__Prompt__
Among the records below, how many lines contain "是其中占用时间最长的"? State the number and nothing more.

__Listed records__
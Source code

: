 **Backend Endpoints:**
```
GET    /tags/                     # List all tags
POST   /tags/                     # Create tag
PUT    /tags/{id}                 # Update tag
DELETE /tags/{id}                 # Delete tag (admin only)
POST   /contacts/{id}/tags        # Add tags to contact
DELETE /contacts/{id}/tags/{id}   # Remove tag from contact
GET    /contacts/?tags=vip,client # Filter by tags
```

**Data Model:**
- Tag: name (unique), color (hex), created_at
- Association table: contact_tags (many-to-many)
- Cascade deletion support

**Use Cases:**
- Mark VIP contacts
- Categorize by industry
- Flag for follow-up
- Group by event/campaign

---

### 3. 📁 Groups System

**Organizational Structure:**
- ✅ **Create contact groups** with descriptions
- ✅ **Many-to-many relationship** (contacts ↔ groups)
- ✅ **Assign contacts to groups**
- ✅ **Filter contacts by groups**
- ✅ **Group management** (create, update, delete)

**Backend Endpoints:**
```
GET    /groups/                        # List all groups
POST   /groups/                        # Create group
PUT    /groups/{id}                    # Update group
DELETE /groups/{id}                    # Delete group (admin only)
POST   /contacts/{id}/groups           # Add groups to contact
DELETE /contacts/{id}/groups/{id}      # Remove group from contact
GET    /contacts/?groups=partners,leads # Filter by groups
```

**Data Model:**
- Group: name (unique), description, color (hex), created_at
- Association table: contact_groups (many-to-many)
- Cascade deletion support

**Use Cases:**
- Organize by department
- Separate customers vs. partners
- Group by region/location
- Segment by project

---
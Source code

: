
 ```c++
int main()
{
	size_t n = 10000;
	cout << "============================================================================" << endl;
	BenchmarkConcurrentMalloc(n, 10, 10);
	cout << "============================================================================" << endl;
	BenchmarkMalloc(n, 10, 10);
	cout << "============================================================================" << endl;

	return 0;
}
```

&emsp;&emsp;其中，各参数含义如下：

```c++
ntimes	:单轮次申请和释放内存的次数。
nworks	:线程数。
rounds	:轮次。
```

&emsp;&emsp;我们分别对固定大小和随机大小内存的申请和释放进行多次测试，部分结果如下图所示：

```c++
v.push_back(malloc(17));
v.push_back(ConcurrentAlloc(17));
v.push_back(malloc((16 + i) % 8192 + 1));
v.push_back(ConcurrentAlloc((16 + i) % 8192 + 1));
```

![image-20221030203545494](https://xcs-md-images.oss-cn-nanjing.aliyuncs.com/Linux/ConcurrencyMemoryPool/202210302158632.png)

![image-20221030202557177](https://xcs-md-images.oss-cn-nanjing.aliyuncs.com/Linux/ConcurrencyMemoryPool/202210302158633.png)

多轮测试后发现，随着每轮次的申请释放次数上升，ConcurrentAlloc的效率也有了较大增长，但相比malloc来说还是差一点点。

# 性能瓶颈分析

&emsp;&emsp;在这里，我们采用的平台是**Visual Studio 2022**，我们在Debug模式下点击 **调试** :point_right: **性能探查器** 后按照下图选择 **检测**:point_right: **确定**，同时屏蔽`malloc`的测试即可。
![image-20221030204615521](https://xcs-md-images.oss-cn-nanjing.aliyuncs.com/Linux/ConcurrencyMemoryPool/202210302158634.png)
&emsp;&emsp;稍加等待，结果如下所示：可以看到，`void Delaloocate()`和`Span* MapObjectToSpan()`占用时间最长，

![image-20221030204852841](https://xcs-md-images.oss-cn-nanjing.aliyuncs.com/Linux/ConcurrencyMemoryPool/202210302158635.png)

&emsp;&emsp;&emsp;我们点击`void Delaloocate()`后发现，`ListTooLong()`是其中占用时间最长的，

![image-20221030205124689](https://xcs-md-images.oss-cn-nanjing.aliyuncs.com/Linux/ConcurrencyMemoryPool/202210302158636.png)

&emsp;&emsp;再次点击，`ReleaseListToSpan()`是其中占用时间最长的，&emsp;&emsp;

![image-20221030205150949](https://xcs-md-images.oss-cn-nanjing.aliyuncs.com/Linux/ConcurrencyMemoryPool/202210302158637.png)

__Output for this task__
2